Ia hanya bisa berjamaah pada salat Jumat, seperti para khatib sekarang ini, termasuk modin dan pejabat agama. Malah banyak pula orang yang mandi junub untuk Jumat atau hanya setahun sekali setiap hari raya.

Lama-lama kambing Tsa’labah terus berkembang biak dan sudah mencapai jumlah lebih dari seratus ekor. Tsa’labah pun mulai enggan membayar zakat. Ia takut. Kalau itu dilakukan, akan mengurangi kambing yang sudah dengan sudah payah ia pelihara dan dikembangbiakkan.

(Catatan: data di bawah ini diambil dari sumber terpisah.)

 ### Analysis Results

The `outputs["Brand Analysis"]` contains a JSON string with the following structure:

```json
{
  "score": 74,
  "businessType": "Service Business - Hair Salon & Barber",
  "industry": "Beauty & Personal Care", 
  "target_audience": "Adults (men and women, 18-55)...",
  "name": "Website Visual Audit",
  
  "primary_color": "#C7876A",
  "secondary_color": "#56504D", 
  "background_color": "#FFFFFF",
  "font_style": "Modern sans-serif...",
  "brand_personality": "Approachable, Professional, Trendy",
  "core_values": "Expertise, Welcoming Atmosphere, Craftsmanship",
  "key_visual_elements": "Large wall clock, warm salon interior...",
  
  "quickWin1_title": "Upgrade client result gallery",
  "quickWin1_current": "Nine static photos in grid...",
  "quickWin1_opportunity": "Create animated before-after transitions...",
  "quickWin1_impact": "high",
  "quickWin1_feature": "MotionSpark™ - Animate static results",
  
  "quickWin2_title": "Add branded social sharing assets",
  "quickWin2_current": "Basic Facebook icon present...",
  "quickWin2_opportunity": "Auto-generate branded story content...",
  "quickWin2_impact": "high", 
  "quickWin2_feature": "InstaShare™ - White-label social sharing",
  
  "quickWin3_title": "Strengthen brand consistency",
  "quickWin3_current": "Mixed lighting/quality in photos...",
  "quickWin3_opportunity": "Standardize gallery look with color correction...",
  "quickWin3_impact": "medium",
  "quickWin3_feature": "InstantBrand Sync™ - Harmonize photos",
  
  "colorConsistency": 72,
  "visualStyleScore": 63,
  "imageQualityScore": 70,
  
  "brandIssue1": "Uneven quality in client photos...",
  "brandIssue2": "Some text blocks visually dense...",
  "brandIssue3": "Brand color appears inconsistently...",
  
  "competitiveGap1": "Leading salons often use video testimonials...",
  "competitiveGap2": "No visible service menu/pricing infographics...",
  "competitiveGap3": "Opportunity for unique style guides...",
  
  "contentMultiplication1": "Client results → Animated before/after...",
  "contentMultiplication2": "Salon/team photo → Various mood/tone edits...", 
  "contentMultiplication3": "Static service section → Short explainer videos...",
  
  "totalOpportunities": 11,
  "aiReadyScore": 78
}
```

Dan lama-lama, Tsa’labah juga mulai meninggalkan salat seperti permintaan isterinya. Sebab kata istrinya, salat tidak bisa menambah harta. Daripada salat, mending menggembalakan kambing.

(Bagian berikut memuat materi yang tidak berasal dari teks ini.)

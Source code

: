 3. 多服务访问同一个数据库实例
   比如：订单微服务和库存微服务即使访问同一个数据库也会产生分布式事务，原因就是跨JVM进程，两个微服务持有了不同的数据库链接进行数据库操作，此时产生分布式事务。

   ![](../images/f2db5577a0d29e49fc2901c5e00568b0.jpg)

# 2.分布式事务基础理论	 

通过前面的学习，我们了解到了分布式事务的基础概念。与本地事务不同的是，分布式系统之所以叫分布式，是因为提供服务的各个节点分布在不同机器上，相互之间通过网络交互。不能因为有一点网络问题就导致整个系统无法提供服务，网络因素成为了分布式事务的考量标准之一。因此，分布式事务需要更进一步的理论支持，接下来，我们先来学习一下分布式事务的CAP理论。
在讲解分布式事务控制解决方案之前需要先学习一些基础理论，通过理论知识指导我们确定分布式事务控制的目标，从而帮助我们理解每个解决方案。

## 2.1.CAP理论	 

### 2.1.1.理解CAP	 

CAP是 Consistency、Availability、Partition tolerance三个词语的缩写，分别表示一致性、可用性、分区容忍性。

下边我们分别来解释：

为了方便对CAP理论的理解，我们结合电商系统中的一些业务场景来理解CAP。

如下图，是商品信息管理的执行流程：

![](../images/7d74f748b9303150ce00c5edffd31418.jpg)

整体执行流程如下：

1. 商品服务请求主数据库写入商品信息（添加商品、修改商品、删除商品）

Sedang soal zakat, kata istri Tsa’labah, tidak ada gunanya, malah mengurangi harta saja. “Hidup manusia itu asal kaya akan menjadi gampang dan semuanya bisa diatur,” kata istrinya, yang diamini Ki Tsa’labah.

Suatu hari Tsa’labah pergi melakukan salat Jumat di masjid, setelah sekian lama tidak ia lakukan. Tsa’labah menyapa para sahabat, tetapi para sahabat itu tidak satu pun yang menanggapi.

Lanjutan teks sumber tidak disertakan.